If you are like most people considering an abdominoplasty, commonly known as a tummy tuck, the scar is a top concern. The truth is that scarring is part of the procedure, but as board certified plastic surgeon Dr. Steven Camp explains, there are ways to minimize its appearance and love your look after a tummy tuck.
The Tummy Tuck Scar
The tummy tuck is one of the most popular procedures, and one of the most “needed.” Patients are often overjoyed with the flatter stomach and improved look of the muscles in the mid-section after the surgery, especially when it corrected things that cannot be fixed with diet and exercise. That said, the downside of the operation is the scarring.
It’s important to talk about it before the procedure, according to Dr. Camp. “A tummy tuck scar is one of the most important things to decide upon for patient and surgeon,” he shares. He says that he can get a good idea from the first examination how the scar picture will play out with each patient. “I will always tell a patient when I examine them in the office, where the lose skin stops and starts at the edge of the hip bone,” he explains. “That’s where you can see a natural crease or break point.” Camp says this gives him and the patient a good idea about potential scarring.
Minimizing Scarring
Camp tries to bring home the fact to patients that scarring is an inevitable part of tummy tuck surgery. He says the type of scar you have depends on a couple of variables and not necessarily on the procedure. “The length of the tummy tuck scar depends on the amount of extra fat and lose skin,” says Camp. He indicates that there is some thought that scars vary in length depending on the type of tummy tuck procedure (full or mini) and that isn’t usually the case. Camp says some patients worry that longer scars will create greater pain, but he says length is needed for precision and won’t produce discomfort.

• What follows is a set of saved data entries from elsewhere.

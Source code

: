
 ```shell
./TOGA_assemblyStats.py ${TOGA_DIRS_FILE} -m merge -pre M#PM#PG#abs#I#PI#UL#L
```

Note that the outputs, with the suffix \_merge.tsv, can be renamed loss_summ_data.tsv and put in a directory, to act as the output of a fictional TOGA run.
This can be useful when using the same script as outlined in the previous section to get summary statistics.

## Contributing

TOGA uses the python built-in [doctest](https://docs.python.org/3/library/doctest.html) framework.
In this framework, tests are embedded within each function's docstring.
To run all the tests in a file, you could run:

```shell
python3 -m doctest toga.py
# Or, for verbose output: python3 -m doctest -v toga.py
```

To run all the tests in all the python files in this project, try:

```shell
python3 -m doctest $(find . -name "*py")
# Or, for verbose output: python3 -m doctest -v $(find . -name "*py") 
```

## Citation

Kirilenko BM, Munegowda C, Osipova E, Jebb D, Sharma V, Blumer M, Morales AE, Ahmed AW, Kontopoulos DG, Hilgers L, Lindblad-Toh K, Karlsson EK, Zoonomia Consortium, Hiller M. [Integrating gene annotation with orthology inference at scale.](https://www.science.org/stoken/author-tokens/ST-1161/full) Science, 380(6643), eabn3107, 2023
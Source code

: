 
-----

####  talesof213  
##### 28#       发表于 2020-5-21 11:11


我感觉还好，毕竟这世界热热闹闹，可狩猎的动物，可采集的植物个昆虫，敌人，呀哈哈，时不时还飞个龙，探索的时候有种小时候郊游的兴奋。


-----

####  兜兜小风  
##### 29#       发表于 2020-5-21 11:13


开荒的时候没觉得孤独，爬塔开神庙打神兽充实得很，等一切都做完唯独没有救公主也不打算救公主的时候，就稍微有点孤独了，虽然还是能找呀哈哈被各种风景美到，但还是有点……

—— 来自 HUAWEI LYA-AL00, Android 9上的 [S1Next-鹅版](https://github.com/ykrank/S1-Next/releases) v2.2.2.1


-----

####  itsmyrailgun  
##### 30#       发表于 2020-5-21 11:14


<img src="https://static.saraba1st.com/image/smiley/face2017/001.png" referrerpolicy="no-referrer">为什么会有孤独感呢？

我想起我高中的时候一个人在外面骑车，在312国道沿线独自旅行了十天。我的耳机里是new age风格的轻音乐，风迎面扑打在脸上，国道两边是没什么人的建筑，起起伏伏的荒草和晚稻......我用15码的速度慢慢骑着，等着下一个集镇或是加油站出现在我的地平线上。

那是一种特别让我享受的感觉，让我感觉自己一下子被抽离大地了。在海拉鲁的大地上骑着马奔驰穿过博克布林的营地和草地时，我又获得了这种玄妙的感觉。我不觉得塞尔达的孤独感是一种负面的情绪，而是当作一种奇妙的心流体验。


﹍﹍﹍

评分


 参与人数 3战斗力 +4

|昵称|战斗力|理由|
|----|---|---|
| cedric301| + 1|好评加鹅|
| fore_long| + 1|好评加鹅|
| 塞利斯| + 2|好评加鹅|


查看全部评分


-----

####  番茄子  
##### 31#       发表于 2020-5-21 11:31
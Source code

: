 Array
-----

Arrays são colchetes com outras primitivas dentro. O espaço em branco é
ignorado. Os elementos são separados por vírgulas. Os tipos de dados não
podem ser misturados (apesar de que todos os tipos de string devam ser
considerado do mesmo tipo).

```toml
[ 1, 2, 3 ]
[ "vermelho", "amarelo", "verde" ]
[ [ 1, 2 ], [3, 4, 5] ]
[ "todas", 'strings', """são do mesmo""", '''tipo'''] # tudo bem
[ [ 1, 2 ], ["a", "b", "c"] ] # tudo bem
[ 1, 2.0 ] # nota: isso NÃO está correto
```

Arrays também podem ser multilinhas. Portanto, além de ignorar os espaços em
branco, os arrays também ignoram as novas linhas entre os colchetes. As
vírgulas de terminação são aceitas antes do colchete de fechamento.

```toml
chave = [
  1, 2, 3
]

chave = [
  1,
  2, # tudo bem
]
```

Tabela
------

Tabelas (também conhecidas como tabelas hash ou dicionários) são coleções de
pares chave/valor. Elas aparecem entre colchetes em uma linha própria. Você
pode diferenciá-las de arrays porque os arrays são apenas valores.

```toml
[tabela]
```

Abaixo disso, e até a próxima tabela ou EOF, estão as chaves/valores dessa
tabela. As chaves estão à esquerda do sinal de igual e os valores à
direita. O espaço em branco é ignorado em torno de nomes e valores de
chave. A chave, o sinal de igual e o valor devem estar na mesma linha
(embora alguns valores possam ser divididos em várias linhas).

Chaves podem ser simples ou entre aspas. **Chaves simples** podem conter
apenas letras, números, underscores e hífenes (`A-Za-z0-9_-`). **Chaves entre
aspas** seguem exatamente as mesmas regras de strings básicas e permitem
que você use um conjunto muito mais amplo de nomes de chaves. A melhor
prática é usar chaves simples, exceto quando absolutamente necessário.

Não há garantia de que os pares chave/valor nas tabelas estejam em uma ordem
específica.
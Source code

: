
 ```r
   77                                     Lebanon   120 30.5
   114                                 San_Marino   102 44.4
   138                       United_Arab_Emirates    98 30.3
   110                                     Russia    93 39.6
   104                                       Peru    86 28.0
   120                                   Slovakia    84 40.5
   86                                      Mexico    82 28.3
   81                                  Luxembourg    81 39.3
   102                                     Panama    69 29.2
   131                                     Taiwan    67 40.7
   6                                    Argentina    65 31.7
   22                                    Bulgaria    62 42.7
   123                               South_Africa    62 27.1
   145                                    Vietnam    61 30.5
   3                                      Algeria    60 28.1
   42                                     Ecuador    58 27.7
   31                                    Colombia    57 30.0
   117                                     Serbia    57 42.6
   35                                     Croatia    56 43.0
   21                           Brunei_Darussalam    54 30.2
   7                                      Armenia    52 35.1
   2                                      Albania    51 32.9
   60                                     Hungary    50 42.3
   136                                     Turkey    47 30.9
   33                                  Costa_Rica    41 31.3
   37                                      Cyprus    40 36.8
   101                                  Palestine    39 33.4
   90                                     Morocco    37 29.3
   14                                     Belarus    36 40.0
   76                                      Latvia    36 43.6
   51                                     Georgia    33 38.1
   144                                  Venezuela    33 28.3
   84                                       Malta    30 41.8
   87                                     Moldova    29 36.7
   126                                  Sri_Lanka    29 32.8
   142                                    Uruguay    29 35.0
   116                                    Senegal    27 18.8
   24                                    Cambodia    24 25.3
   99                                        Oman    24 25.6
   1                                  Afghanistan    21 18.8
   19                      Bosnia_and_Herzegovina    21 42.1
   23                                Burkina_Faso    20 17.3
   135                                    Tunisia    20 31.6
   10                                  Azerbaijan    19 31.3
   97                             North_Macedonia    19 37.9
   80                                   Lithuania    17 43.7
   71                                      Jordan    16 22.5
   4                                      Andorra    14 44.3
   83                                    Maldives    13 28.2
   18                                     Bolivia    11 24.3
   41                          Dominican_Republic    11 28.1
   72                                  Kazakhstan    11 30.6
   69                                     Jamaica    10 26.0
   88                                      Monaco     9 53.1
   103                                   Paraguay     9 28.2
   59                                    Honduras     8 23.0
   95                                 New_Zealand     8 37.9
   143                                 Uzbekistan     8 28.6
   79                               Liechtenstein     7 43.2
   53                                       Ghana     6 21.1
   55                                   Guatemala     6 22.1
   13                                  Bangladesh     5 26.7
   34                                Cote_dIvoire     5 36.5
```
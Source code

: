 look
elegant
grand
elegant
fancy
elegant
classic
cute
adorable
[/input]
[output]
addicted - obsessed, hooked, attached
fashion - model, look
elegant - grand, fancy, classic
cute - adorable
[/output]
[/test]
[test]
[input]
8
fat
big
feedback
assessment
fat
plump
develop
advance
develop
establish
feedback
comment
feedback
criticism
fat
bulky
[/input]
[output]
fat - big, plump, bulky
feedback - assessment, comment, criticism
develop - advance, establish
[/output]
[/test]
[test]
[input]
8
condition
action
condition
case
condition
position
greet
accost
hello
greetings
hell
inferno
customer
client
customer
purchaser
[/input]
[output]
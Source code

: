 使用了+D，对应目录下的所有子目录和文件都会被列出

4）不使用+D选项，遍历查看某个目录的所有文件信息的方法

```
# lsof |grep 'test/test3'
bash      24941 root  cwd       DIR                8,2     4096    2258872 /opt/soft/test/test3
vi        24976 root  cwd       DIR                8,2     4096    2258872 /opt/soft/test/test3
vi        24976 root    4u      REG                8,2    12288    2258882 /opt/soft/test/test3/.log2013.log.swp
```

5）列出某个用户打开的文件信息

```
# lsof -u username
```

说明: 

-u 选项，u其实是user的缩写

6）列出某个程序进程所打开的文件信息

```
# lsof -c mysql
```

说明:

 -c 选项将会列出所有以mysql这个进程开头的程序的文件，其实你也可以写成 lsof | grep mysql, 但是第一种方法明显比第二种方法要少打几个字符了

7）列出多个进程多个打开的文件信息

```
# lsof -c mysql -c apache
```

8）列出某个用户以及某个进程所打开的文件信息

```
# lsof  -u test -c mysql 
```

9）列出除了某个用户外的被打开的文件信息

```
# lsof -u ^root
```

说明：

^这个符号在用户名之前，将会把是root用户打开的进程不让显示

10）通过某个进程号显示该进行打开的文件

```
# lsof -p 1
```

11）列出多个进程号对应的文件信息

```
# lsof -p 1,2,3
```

“It’s really important for us to get all of the tailoring and redrawing that’s required for a nice tummy tuck to make the incision long enough,” Camp shares. “Sometimes, patients confuse the idea that a longer incision will be a more painful or worse outcome cosmetically, but it’s actually not the case, it’s the opposite.”
He says it’s also incorrect that longer scars are more painful. “One of the biggest myths that I end up debunking is that the length of that scar makes it painful. The scar down below, especially on the skin, is not the painful part, it’s actually the part underneath. Around the belly button and in the middle where the muscles are brought back to the mid line, that hurts the most.”
What’s Worse – a Tummy Tuck or C-Section?
It’s a common question, according to Dr. Camp. Women want to know how the pain and/or discomfort of a c-section compares to a tummy tuck. “Patients are looking for a tummy tuck after a c-section and a lot of times they want to know, ‘Is this going to be the same, better or worse?'” Camp says he explains it simply with the amount of work that is done under the skin. There’s vastly more work in a tummy tuck.
“The real difference is the amount of surgery dissection, meaning the amount of work that we do underneath the skin,” he continues. “It’s different from the sharp pain that they might have with the c-section. It’s tighter and a little more uncomfortable for longer with the tummy tuck. With a tummy tuck, we are creating tension on purpose because we want it tight, we want it flat, that’s what makes it pretty.”
He says it relieves some anxiety for patients when they understand the procedure. “What I find is that patients like to know what they are getting into and then they aren’t afraid. They just want to be aware.” Once they make it through, Camp finds that patients are overwhelmingly pleased that they decided to do it.